The leaves contain about 1.3% essential oils (ol. lauri folii), consisting of 45% eucalyptol, 12% other terpenes, 8-12% terpinyl acetate, 3–4% sesquiterpenes, 3% methyleugenol, and other α- and β-pinenes, phellandrene, linalool, geraniol, and terpineol, contains lauric acid also.
Taste and aroma
If eaten whole, bay leaves (Laurus nobilis) are pungent and have a sharp, bitter taste. As with many spices and flavorings, the fragrance of the bay leaf is more noticeable than its taste. When dried, the fragrance is herbal, slightly floral, and somewhat similar to oregano and thyme. Myrcene, which is a component of many essential oils used in perfumery, can be extracted from the bay leaf. They also contain the essential oil eugenol.
In Indian and Pakistani cuisine, bay laurel leaves are sometimes used in place of Indian bay leaf, although they have a different flavor. They are most often used in rice dishes like biryani and as an ingredient in garam masala. Bay (laurel) leaves are frequently packaged as tejpatta (the Hindi term for Indian bay leaf), creating confusion between the two herbs.
In the Philippines, dried bay laurel leaves are added as a spice in the Filipino dish Adobo.
Bay leaves were used for flavoring by the ancient Greeks. They are a fixture in the cooking of many European cuisines (particularly those of the Mediterranean), as well as in the Americas. They are used in soups, stews, meat, seafood, vegetable dishes, and sauces. The leaves also flavor many classic French dishes. The leaves are most often used whole (sometimes in a bouquet garni) and removed before serving (they can be abrasive in the digestive tract). Thai cuisine employs bay leaf (Thai name bai kra wan) in a few Arab-influenced dishes, notably massaman curry.
Bay leaves can also be crushed or ground before cooking. Crushed bay leaves impart more fragrance than whole leaves, but are more difficult to remove, and thus they are often used in a muslin bag or tea infuser. Ground bay laurel may be substituted for whole leaves, and does not need to be removed, but it is much stronger.
Bay leaves can also be used scattered in a pantry to repel meal moths, flies, cockroaches, mice, and silverfish.

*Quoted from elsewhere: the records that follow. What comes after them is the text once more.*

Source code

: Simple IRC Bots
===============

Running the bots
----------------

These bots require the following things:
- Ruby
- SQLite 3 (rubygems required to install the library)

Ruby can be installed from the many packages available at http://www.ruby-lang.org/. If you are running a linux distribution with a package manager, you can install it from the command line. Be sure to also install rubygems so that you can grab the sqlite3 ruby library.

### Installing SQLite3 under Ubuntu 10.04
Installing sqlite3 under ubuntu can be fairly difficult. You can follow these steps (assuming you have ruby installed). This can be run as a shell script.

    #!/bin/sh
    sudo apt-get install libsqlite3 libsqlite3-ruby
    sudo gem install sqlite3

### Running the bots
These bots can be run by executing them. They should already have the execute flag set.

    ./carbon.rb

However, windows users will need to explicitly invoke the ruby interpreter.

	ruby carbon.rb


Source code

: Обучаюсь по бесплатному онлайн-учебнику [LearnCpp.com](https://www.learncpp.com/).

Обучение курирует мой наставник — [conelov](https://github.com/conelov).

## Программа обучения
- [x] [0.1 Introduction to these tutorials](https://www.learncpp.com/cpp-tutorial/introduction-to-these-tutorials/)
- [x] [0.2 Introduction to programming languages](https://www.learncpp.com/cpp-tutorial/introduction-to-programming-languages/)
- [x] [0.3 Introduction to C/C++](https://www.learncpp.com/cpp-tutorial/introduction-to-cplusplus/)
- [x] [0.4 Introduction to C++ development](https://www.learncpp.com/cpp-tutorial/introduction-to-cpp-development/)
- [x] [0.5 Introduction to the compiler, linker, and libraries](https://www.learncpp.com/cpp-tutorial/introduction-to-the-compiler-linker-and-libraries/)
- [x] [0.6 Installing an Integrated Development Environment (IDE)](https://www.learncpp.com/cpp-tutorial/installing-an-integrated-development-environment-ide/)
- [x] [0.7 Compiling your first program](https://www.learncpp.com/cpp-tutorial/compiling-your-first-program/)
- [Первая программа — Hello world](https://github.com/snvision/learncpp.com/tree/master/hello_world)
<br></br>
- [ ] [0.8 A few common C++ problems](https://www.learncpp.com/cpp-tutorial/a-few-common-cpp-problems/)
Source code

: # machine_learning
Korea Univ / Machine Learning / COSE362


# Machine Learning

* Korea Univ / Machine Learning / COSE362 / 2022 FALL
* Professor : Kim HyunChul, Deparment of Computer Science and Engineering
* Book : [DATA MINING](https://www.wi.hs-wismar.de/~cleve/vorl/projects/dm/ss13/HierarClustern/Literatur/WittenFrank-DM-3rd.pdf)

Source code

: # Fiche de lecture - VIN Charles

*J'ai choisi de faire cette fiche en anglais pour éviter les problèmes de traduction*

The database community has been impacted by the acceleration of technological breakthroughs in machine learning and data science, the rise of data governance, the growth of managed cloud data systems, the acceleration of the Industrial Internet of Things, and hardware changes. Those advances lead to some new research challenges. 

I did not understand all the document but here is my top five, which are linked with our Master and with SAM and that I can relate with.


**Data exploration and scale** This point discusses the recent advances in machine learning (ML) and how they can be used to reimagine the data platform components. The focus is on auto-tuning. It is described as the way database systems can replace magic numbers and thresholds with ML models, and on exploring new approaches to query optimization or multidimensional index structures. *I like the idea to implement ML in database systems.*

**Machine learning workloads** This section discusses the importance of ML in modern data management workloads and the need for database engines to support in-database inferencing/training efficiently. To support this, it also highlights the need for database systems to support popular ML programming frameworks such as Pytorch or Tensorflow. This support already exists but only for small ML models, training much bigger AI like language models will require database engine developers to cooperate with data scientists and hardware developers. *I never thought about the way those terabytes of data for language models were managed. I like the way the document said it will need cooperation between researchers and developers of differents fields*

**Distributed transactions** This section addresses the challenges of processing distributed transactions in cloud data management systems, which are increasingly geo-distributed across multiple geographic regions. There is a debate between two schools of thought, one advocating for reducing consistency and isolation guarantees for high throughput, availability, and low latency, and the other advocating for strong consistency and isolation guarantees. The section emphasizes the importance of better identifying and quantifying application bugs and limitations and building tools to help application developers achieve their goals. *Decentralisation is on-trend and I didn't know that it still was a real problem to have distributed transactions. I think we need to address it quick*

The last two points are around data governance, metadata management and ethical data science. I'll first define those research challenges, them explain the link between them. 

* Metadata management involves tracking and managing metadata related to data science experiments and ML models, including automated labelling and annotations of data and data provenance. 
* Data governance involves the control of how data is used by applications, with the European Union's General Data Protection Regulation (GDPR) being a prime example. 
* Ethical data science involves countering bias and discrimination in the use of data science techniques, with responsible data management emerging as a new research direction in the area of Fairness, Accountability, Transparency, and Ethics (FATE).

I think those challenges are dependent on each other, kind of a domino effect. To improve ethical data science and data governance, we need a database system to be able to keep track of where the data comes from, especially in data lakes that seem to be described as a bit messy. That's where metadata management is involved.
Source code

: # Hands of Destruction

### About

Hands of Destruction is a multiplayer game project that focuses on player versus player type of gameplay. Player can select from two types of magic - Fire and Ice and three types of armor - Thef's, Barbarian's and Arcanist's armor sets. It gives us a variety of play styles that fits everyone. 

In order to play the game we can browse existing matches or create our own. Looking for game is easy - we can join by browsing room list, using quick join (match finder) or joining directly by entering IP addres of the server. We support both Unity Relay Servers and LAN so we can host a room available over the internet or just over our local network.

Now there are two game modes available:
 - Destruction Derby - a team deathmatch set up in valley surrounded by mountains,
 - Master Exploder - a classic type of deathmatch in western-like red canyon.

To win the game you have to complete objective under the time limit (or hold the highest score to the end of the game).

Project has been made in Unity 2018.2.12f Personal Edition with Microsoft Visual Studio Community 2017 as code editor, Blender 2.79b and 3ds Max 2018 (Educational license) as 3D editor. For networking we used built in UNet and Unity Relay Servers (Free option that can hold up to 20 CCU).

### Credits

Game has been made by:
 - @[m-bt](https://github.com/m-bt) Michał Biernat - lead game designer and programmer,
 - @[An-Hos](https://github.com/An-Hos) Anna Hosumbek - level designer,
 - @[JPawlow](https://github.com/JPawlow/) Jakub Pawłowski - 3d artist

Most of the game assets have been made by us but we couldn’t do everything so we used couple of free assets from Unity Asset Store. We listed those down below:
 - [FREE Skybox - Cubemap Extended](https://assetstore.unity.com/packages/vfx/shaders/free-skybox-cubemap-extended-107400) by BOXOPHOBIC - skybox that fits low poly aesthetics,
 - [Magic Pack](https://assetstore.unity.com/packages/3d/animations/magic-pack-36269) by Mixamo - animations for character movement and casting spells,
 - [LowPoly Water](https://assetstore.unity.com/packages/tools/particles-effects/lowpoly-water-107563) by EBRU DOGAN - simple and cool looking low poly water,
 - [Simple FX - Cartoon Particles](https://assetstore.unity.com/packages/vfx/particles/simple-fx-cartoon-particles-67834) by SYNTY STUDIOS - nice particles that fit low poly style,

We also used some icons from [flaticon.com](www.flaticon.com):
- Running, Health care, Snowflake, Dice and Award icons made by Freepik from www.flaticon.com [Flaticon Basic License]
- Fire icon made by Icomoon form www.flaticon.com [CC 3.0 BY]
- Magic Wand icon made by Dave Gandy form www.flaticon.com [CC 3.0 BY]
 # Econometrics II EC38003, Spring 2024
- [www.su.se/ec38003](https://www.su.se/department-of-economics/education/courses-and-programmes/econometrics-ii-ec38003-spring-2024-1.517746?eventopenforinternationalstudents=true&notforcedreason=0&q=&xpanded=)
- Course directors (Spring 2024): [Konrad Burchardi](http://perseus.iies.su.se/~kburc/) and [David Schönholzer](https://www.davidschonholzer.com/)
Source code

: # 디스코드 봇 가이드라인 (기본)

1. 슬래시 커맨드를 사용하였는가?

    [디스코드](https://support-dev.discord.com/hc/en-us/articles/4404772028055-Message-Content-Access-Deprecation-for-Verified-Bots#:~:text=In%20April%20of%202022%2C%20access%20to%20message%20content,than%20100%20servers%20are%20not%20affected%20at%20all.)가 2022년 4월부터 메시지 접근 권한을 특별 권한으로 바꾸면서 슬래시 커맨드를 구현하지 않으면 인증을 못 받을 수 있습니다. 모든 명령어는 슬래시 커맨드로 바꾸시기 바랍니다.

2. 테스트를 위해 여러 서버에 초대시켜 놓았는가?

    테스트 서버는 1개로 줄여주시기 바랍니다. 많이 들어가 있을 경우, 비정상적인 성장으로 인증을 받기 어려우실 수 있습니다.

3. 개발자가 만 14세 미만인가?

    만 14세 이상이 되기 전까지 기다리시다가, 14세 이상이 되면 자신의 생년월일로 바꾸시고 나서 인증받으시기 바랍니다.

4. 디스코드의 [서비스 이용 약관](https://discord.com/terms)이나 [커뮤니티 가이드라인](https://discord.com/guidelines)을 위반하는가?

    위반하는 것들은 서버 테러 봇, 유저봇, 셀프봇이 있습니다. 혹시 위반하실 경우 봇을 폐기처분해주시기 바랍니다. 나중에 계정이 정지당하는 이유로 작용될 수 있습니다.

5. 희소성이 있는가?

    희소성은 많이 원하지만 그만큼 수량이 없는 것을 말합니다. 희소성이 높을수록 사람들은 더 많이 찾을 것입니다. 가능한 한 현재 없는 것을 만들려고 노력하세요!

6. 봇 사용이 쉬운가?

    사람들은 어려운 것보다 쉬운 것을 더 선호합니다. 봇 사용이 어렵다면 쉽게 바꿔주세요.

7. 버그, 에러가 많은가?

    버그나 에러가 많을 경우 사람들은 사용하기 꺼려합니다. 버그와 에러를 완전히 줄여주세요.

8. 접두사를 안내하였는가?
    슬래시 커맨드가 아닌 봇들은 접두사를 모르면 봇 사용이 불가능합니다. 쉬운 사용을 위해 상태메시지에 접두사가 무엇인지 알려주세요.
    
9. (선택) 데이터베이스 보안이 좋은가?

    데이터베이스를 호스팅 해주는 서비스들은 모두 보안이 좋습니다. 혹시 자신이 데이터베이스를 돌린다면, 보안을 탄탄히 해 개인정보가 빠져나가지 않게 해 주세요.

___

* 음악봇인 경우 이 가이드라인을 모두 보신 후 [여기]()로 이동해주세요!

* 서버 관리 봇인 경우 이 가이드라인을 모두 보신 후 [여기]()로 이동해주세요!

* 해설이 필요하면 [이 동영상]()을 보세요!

Bay leaves have been used in entomology as the active ingredient in killing jars. The crushed, fresh, young leaves are put into the jar under a layer of paper. The vapors they release kill insects slowly but effectively, and keep the specimens relaxed and easy to mount. The leaves discourage the growth of molds. They are not effective for killing large beetles and similar specimens, but insects that have been killed in a cyanide killing jar can be transferred to a laurel jar to await mounting. It is not clear to what extent the effect is due to cyanide released by the crushed leaves, and to what extent other volatile products are responsible.